Osteoporosis and Rheumatoid Arthritis: Mechanisms Underlying Osteoclast Differentiation and Activation or Factors Associated with Hip Fractures

Osteoporosis is defined as a condition of increased risk of fracture due to decreased bone strength. In developed countries, the number of patients with osteoporosis and fragility fractures has been increasing in recent years due to the growing elderly population, posing a social challenge not only to fracture patients and their families but also to the social healthcare economy. Osteoporosis can be divided into two categories: primary osteoporosis caused by aging or menopause and secondary osteoporosis caused by metabolic or inflammatory diseases or drugs such as glucocorticoids.
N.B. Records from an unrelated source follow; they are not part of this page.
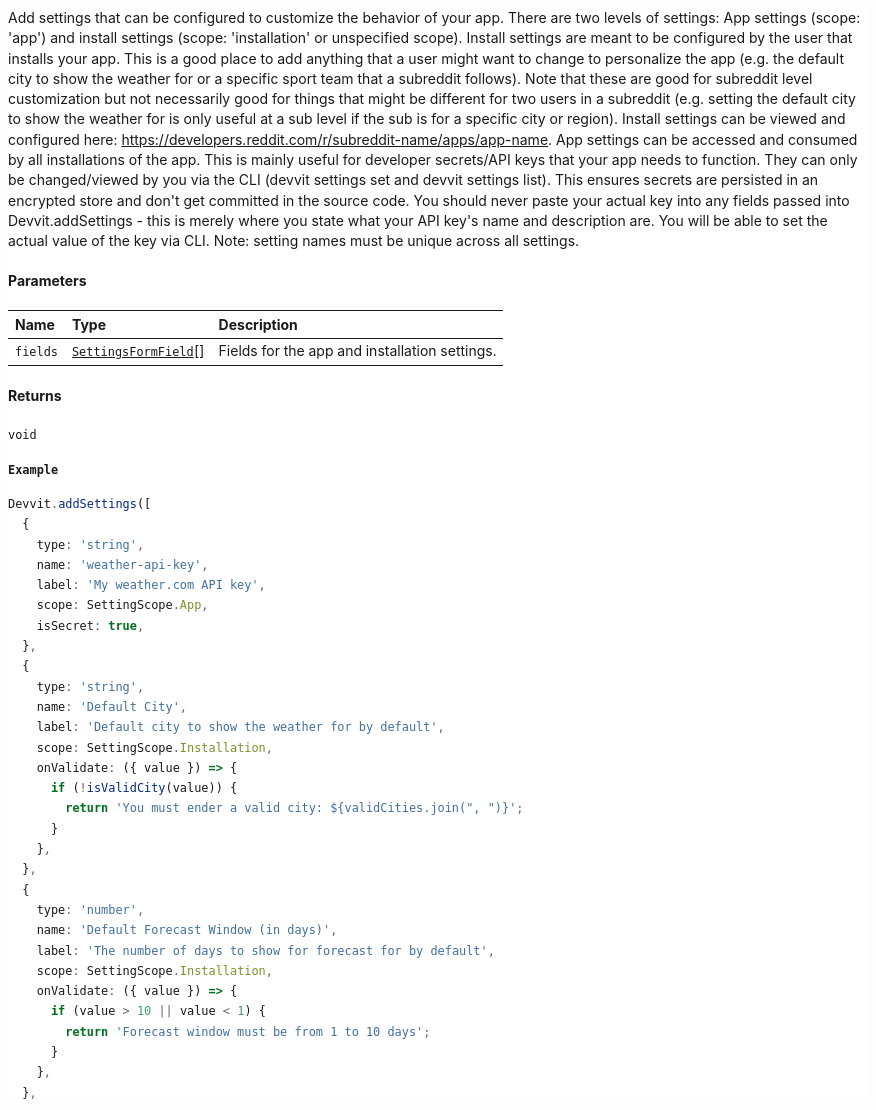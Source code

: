 Add settings that can be configured to customize the behavior of your app. There are two levels of settings: App settings (scope: 'app') and
install settings (scope: 'installation' or unspecified scope). Install settings are meant to be configured by the user that installs your app.
This is a good place to add anything that a user might want to change to personalize the app (e.g. the default city to show the weather for or a
specific sport team that a subreddit follows). Note that these are good for subreddit level customization but not necessarily good for things
that might be different for two users in a subreddit (e.g. setting the default city to show the weather for is only useful at a sub level if
the sub is for a specific city or region). Install settings can be viewed and configured here: https://developers.reddit.com/r/subreddit-name/apps/app-name.
App settings can be accessed and consumed by all installations of the app. This is mainly useful for developer secrets/API keys that your
app needs to function. They can only be changed/viewed by you via the CLI (devvit settings set and devvit settings list). This ensures secrets
are persisted in an encrypted store and don't get committed in the source code. You should never paste your actual key into any fields passed into
Devvit.addSettings - this is merely where you state what your API key's name and description are. You will be able to set the actual value of the key via CLI.
Note: setting names must be unique across all settings.

#### Parameters

| Name     | Type                                                    | Description                                   |
| :------- | :------------------------------------------------------ | :-------------------------------------------- |
| `fields` | [`SettingsFormField`](../README.md#settingsformfield)[] | Fields for the app and installation settings. |

#### Returns

`void`

**`Example`**

```ts
Devvit.addSettings([
  {
    type: 'string',
    name: 'weather-api-key',
    label: 'My weather.com API key',
    scope: SettingScope.App,
    isSecret: true,
  },
  {
    type: 'string',
    name: 'Default City',
    label: 'Default city to show the weather for by default',
    scope: SettingScope.Installation,
    onValidate: ({ value }) => {
      if (!isValidCity(value)) {
        return 'You must ender a valid city: ${validCities.join(", ")}';
      }
    },
  },
  {
    type: 'number',
    name: 'Default Forecast Window (in days)',
    label: 'The number of days to show for forecast for by default',
    scope: SettingScope.Installation,
    onValidate: ({ value }) => {
      if (value > 10 || value < 1) {
        return 'Forecast window must be from 1 to 10 days';
      }
    },
  },
```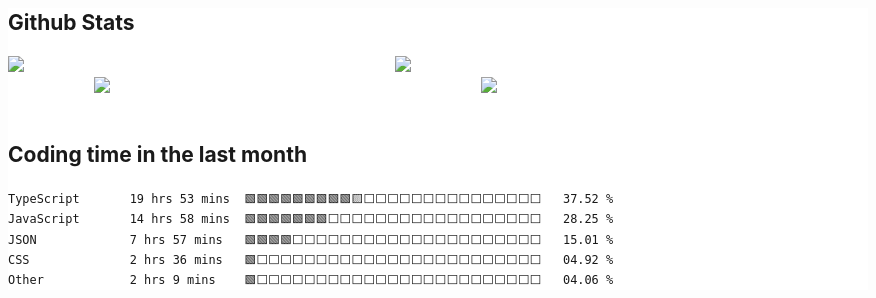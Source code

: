 ## Github Stats

<div align="center">

[<img align="left"  valign="center" width="45%" src="https://github-readme-stats.vercel.app/api?username=shahadat3669&theme=dark&show_icons=true">](https://metrics.lecoq.io/shahadat3669#gh-dark-mode-only)
[<img align="left"  valign="top" width="45%" src="https://github-readme-stats.vercel.app/api?username=shahadat3669&show_icons=true">](https://metrics.lecoq.io/shahadat3669#gh-light-mode-only)
&nbsp; &nbsp; &nbsp; &nbsp;
[<img align="right" valign="top" width="45%" src="https://github-readme-stats.vercel.app/api/top-langs/?username=shahadat3669&theme=dark">](https://metrics.lecoq.io/shahadat3669#gh-dark-mode-only)
[<img align="right" valign="top" width="45%" src="https://github-readme-stats.vercel.app/api/top-langs/?username=shahadat3669&theme=light">](https://metrics.lecoq.io/shahadat3669#gh-light-mode-only)

</div>

<br clear ="both" >

## Coding time in the last month



```txt
TypeScript       19 hrs 53 mins  🟩🟩🟩🟩🟩🟩🟩🟩🟩🟨⬜⬜⬜⬜⬜⬜⬜⬜⬜⬜⬜⬜⬜⬜⬜   37.52 %
JavaScript       14 hrs 58 mins  🟩🟩🟩🟩🟩🟩🟩⬜⬜⬜⬜⬜⬜⬜⬜⬜⬜⬜⬜⬜⬜⬜⬜⬜⬜   28.25 %
JSON             7 hrs 57 mins   🟩🟩🟩🟩⬜⬜⬜⬜⬜⬜⬜⬜⬜⬜⬜⬜⬜⬜⬜⬜⬜⬜⬜⬜⬜   15.01 %
CSS              2 hrs 36 mins   🟩⬜⬜⬜⬜⬜⬜⬜⬜⬜⬜⬜⬜⬜⬜⬜⬜⬜⬜⬜⬜⬜⬜⬜⬜   04.92 %
Other            2 hrs 9 mins    🟩⬜⬜⬜⬜⬜⬜⬜⬜⬜⬜⬜⬜⬜⬜⬜⬜⬜⬜⬜⬜⬜⬜⬜⬜   04.06 %
```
The majority of patients have primary osteoporosis, and the pathogenesis of postmenopausal osteoporosis and factors associated with fragility fractures in the elderly have been elucidated. On the other hand, rheumatoid arthritis (RA) is one of the causes of secondary osteoporosis. RA is a chronic inflammatory disease characterized by joint swelling and destruction. Most often, treatment focuses on suppressing these symptoms. However, physicians should be aware of the risk of osteoporosis in RA patients, because (1) RA is a chronic inflammatory disease, which itself can be a risk factor for osteoporosis; (2) glucocorticoids, which are sometimes administered to treat RA, can be a risk factor for osteoporosis; and (3) patients with RA are becoming older, and aging is an osteoporosis risk factor. A comprehensive understanding of the pathogenesis of osteoporosis and its fragility fractures requires elucidating the mechanisms underlying osteoclast activation, which drives their development. Furthermore, identifying the factors associated with fragility fractures is essential. This review summarizes the pathogenesis of osteoporosis, the factors associated with fragility fractures, and the associations between RA and osteoporosis development.